Data for the task Block Start

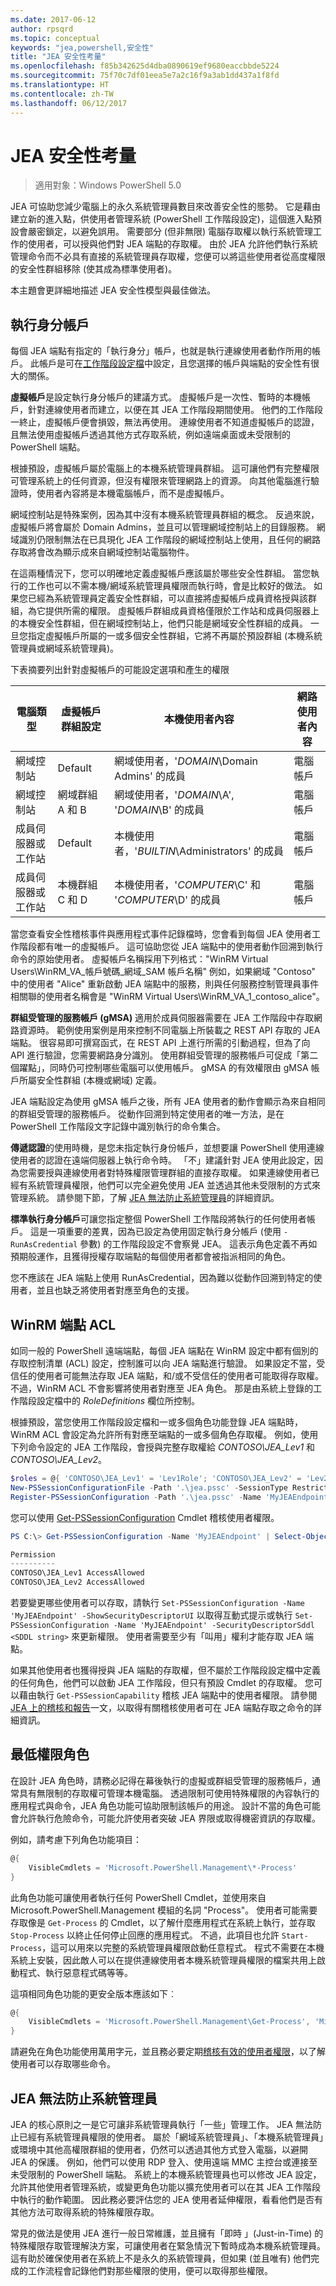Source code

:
 ```yaml
---
ms.date: 2017-06-12
author: rpsqrd
ms.topic: conceptual
keywords: "jea,powershell,安全性"
title: "JEA 安全性考量"
ms.openlocfilehash: f85b342625d4dba0890619ef9680eaccbbde5224
ms.sourcegitcommit: 75f70c7df01eea5e7a2c16f9a3ab1dd437a1f8fd
ms.translationtype: HT
ms.contentlocale: zh-TW
ms.lasthandoff: 06/12/2017
---
```

<a id="jea-security-considerations" class="xliff"></a>
# JEA 安全性考量

> 適用對象：Windows PowerShell 5.0

JEA 可協助您減少電腦上的永久系統管理員數目來改善安全性的態勢。
它是藉由建立新的進入點，供使用者管理系統 (PowerShell 工作階段設定)，這個進入點預設會嚴密鎖定，以避免誤用。
需要部分 (但非無限) 電腦存取權以執行系統管理工作的使用者，可以授與他們對 JEA 端點的存取權。
由於 JEA 允許他們執行系統管理命令而不必具有直接的系統管理員存取權，您便可以將這些使用者從高度權限的安全性群組移除 (使其成為標準使用者)。

本主題會更詳細地描述 JEA 安全性模型與最佳做法。

<a id="run-as-account" class="xliff"></a>
## 執行身分帳戶

每個 JEA 端點有指定的「執行身分」帳戶，也就是執行連線使用者動作所用的帳戶。
此帳戶是可在[工作階段設定檔](session-configurations.md)中設定，且您選擇的帳戶與端點的安全性有很大的關係。

**虛擬帳戶**是設定執行身分帳戶的建議方式。
虛擬帳戶是一次性、暫時的本機帳戶，針對連線使用者而建立，以便在其 JEA 工作階段期間使用。
他們的工作階段一終止，虛擬帳戶便會損毀，無法再使用。
連線使用者不知道虛擬帳戶的認證，且無法使用虛擬帳戶透過其他方式存取系統，例如遠端桌面或未受限制的 PowerShell 端點。

根據預設，虛擬帳戶屬於電腦上的本機系統管理員群組。
這可讓他們有完整權限可管理系統上的任何資源，但沒有權限來管理網路上的資源。
向其他電腦進行驗證時，使用者內容將是本機電腦帳戶，而不是虛擬帳戶。

網域控制站是特殊案例，因為其中沒有本機系統管理員群組的概念。
反過來說，虛擬帳戶將會屬於 Domain Admins，並且可以管理網域控制站上的目錄服務。
網域識別仍限制無法在已具現化 JEA 工作階段的網域控制站上使用，且任何的網路存取將會改為顯示成來自網域控制站電腦物件。

在這兩種情況下，您可以明確地定義虛擬帳戶應該屬於哪些安全性群組。
當您執行的工作也可以不需本機/網域系統管理員權限而執行時，會是比較好的做法。
如果您已經為系統管理員定義安全性群組，可以直接將虛擬帳戶成員資格授與該群組，為它提供所需的權限。
虛擬帳戶群組成員資格僅限於工作站和成員伺服器上的本機安全性群組，但在網域控制站上，他們只能是網域安全性群組的成員。
一旦您指定虛擬帳戶所屬的一或多個安全性群組，它將不再屬於預設群組 (本機系統管理員或網域系統管理員)。

下表摘要列出針對虛擬帳戶的可能設定選項和產生的權限

電腦類型                | 虛擬帳戶群組設定 | 本機使用者內容                                      | 網路使用者內容
-----------------------------|-------------------------------------|---------------------------------------------------------|--------------------------------------------------
網域控制站            | Default                             | 網域使用者，'*DOMAIN*\Domain Admins' 的成員         | 電腦帳戶
網域控制站            | 網域群組 A 和 B               | 網域使用者，'*DOMAIN*\A', '*DOMAIN*\B' 的成員       | 電腦帳戶
成員伺服器或工作站 | Default                             | 本機使用者，'*BUILTIN*\Administrators' 的成員        | 電腦帳戶
成員伺服器或工作站 | 本機群組 C 和 D                | 本機使用者，'*COMPUTER*\C' 和 '*COMPUTER*\D' 的成員 | 電腦帳戶

當您查看安全性稽核事件與應用程式事件記錄檔時，您會看到每個 JEA 使用者工作階段都有唯一的虛擬帳戶。
這可協助您從 JEA 端點中的使用者動作回溯到執行命令的原始使用者。
虛擬帳戶名稱採用下列格式："WinRM Virtual Users\\WinRM\_VA\_帳戶號碼\_網域\_SAM 帳戶名稱" 例如，如果網域 "Contoso" 中的使用者 "Alice" 重新啟動 JEA 端點中的服務，則與任何服務控制管理員事件相關聯的使用者名稱會是 "WinRM Virtual Users\\WinRM\_VA\_1\_contoso\_alice"。


**群組受管理的服務帳戶 (gMSA)** 適用於成員伺服器需要在 JEA 工作階段中存取網路資源時。
範例使用案例是用來控制不同電腦上所裝載之 REST API 存取的 JEA 端點。
很容易即可撰寫函式，在 REST API 上進行所需的引動過程，但為了向 API 進行驗證，您需要網路身分識別。
使用群組受管理的服務帳戶可促成「第二個躍點」，同時仍可控制哪些電腦可以使用帳戶。
gMSA 的有效權限由 gMSA 帳戶所屬安全性群組 (本機或網域) 定義。

JEA 端點設定為使用 gMSA 帳戶之後，所有 JEA 使用者的動作會顯示為來自相同的群組受管理的服務帳戶。
從動作回溯到特定使用者的唯一方法，是在 PowerShell 工作階段文字記錄中識別執行的命令集合。

**傳遞認證**的使用時機，是您未指定執行身份帳戶，並想要讓 PowerShell 使用連線使用者的認證在遠端伺服器上執行命令時。
「不」建議針對 JEA 使用此設定，因為您需要授與連線使用者對特殊權限管理群組的直接存取權。
如果連線使用者已經有系統管理員權限，他們可以完全避免使用 JEA 並透過其他未受限制的方式來管理系統。
請參閱下節，了解 [JEA 無法防止系統管理員](#jea-does-not-protect-against-admins)的詳細資訊。

**標準執行身分帳戶**可讓您指定整個 PowerShell 工作階段將執行的任何使用者帳戶。
這是一項重要的差異，因為已設定為使用固定執行身分帳戶 (使用 `-RunAsCredential` 參數) 的工作階段設定不會察覺 JEA。
這表示角色定義不再如預期般運作，且獲得授權存取端點的每個使用者都會被指派相同的角色。

您不應該在 JEA 端點上使用 RunAsCredential，因為難以從動作回溯到特定的使用者，並且也缺乏將使用者對應至角色的支援。

<a id="winrm-endpoint-acl" class="xliff"></a>
## WinRM 端點 ACL

如同一般的 PowerShell 遠端端點，每個 JEA 端點在 WinRM 設定中都有個別的存取控制清單 (ACL) 設定，控制誰可以向 JEA 端點進行驗證。
如果設定不當，受信任的使用者可能無法存取 JEA 端點，和/或不受信任的使用者可能取得存取權。
不過，WinRM ACL 不會影響將使用者對應至 JEA 角色。
那是由系統上登錄的工作階段設定檔中的 *RoleDefinitions* 欄位所控制。

根據預設，當您使用工作階段設定檔和一或多個角色功能登錄 JEA 端點時，WinRM ACL 會設定為允許所有對應至端點的一或多個角色存取權。
例如，使用下列命令設定的 JEA 工作階段，會授與完整存取權給 *CONTOSO\JEA\_Lev1* 和 *CONTOSO\JEA\_Lev2*。

```powershell
$roles = @{ 'CONTOSO\JEA_Lev1' = 'Lev1Role'; 'CONTOSO\JEA_Lev2' = 'Lev2Role' }
New-PSSessionConfigurationFile -Path '.\jea.pssc' -SessionType RestrictedRemoteServer -RoleDefinitions $roles -RunAsVirtualAccount
Register-PSSessionConfiguration -Path '.\jea.pssc' -Name 'MyJEAEndpoint'
```

您可以使用 [Get-PSSessionConfiguration](https://msdn.microsoft.com/en-us/powershell/reference/5.1/microsoft.powershell.core/get-pssessionconfiguration) Cmdlet 稽核使用者權限。

```powershell
PS C:\> Get-PSSessionConfiguration -Name 'MyJEAEndpoint' | Select-Object Permission

Permission
----------
CONTOSO\JEA_Lev1 AccessAllowed
CONTOSO\JEA_Lev2 AccessAllowed
```

若要變更哪些使用者可以存取，請執行 `Set-PSSessionConfiguration -Name 'MyJEAEndpoint' -ShowSecurityDescriptorUI` 以取得互動式提示或執行 `Set-PSSessionConfiguration -Name 'MyJEAEndpoint' -SecurityDescriptorSddl <SDDL string>` 來更新權限。
使用者需要至少有「叫用」權利才能存取 JEA 端點。

如果其他使用者也獲得授與 JEA 端點的存取權，但不屬於工作階段設定檔中定義的任何角色，他們可以啟動 JEA 工作階段，但只有預設 Cmdlet 的存取權。
您可以藉由執行 `Get-PSSessionCapability` 稽核 JEA 端點中的使用者權限。
請參閱 [JEA 上的稽核和報告](audit-and-report.md)一文，以取得有關稽核使用者可在 JEA 端點存取之命令的詳細資訊。

<a id="least-privilege-roles" class="xliff"></a>
## 最低權限角色

在設計 JEA 角色時，請務必記得在幕後執行的虛擬或群組受管理的服務帳戶，通常具有無限制的存取權可管理本機電腦。
透過限制可使用特殊權限的內容執行的應用程式與命令，JEA 角色功能可協助限制該帳戶的用途。
設計不當的角色可能會允許執行危險命令，可能允許使用者突破 JEA 界限或取得機密資訊的存取權。

例如，請考慮下列角色功能項目：

```powershell
@{
    VisibleCmdlets = 'Microsoft.PowerShell.Management\*-Process'
}
```

此角色功能可讓使用者執行任何 PowerShell Cmdlet，並使用來自 Microsoft.PowerShell.Management 模組的名詞 "Process"。
使用者可能需要存取像是 `Get-Process` 的 Cmdlet，以了解什麼應用程式在系統上執行，並存取 `Stop-Process` 以終止任何停止回應的應用程式。
不過，此項目也允許 `Start-Process`，這可以用來以完整的系統管理員權限啟動任意程式。
程式不需要在本機系統上安裝，因此敵人可以在提供連線使用者本機系統管理員權限的檔案共用上啟動程式、執行惡意程式碼等等。

這項相同角色功能的更安全版本應該如下︰

```powershell
@{
    VisibleCmdlets = 'Microsoft.PowerShell.Management\Get-Process', 'Microsoft.PowerShell.Management\Stop-Process'
}
```

請避免在角色功能使用萬用字元，並且務必要定期[稽核有效的使用者權限](audit-and-report.md#check-effective-rights-for-a-specific-user)，以了解使用者可以存取哪些命令。

<a id="jea-does-not-protect-against-admins" class="xliff"></a>
## JEA 無法防止系統管理員

JEA 的核心原則之一是它可讓非系統管理員執行「一些」管理工作。
JEA 無法防止已經有系統管理員權限的使用者。
屬於「網域系統管理員」、「本機系統管理員」或環境中其他高權限群組的使用者，仍然可以透過其他方式登入電腦，以避開 JEA 的保護。
例如，他們可以使用 RDP 登入、使用遠端 MMC 主控台或連接至未受限制的 PowerShell 端點。
系統上的本機系統管理員也可以修改 JEA 設定，允許其他使用者管理系統，或變更角色功能以擴充使用者可以在其 JEA 工作階段中執行的動作範圍。
因此務必要評估您的 JEA 使用者延伸權限，看看他們是否有其他方法可取得系統的特殊權限存取。

常見的做法是使用 JEA 進行一般日常維護，並且擁有「即時 」(Just-in-Time) 的特殊權限存取管理解決方案，可讓使用者在緊急情況下暫時成為本機系統管理員。
這有助於確保使用者在系統上不是永久的系統管理員，但如果 (並且唯有) 他們完成的工作流程會記錄他們對那些權限的使用，便可以取得那些權限。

Data for the task Block End

Transcribe, exactly and without additions, the lines of the records above, beginning with the line that contains "參數) 的工作階段設定不會察覺 JEA。" and ending with the line that contains "使用者需要至少有「叫用」權利才能存取 JEA 端點。", both included.

這是一項重要的差異，因為已設定為使用固定執行身分帳戶 (使用 `-RunAsCredential` 參數) 的工作階段設定不會察覺 JEA。
這表示角色定義不再如預期般運作，且獲得授權存取端點的每個使用者都會被指派相同的角色。

您不應該在 JEA 端點上使用 RunAsCredential，因為難以從動作回溯到特定的使用者，並且也缺乏將使用者對應至角色的支援。

<a id="winrm-endpoint-acl" class="xliff"></a>
## WinRM 端點 ACL

如同一般的 PowerShell 遠端端點，每個 JEA 端點在 WinRM 設定中都有個別的存取控制清單 (ACL) 設定，控制誰可以向 JEA 端點進行驗證。
如果設定不當，受信任的使用者可能無法存取 JEA 端點，和/或不受信任的使用者可能取得存取權。
不過，WinRM ACL 不會影響將使用者對應至 JEA 角色。
那是由系統上登錄的工作階段設定檔中的 *RoleDefinitions* 欄位所控制。

根據預設，當您使用工作階段設定檔和一或多個角色功能登錄 JEA 端點時，WinRM ACL 會設定為允許所有對應至端點的一或多個角色存取權。
例如，使用下列命令設定的 JEA 工作階段，會授與完整存取權給 *CONTOSO\JEA\_Lev1* 和 *CONTOSO\JEA\_Lev2*。

```powershell
$roles = @{ 'CONTOSO\JEA_Lev1' = 'Lev1Role'; 'CONTOSO\JEA_Lev2' = 'Lev2Role' }
New-PSSessionConfigurationFile -Path '.\jea.pssc' -SessionType RestrictedRemoteServer -RoleDefinitions $roles -RunAsVirtualAccount
Register-PSSessionConfiguration -Path '.\jea.pssc' -Name 'MyJEAEndpoint'
```

您可以使用 [Get-PSSessionConfiguration](https://msdn.microsoft.com/en-us/powershell/reference/5.1/microsoft.powershell.core/get-pssessionconfiguration) Cmdlet 稽核使用者權限。

```powershell
PS C:\> Get-PSSessionConfiguration -Name 'MyJEAEndpoint' | Select-Object Permission

Permission
----------
CONTOSO\JEA_Lev1 AccessAllowed
CONTOSO\JEA_Lev2 AccessAllowed
```

若要變更哪些使用者可以存取，請執行 `Set-PSSessionConfiguration -Name 'MyJEAEndpoint' -ShowSecurityDescriptorUI` 以取得互動式提示或執行 `Set-PSSessionConfiguration -Name 'MyJEAEndpoint' -SecurityDescriptorSddl <SDDL string>` 來更新權限。
使用者需要至少有「叫用」權利才能存取 JEA 端點。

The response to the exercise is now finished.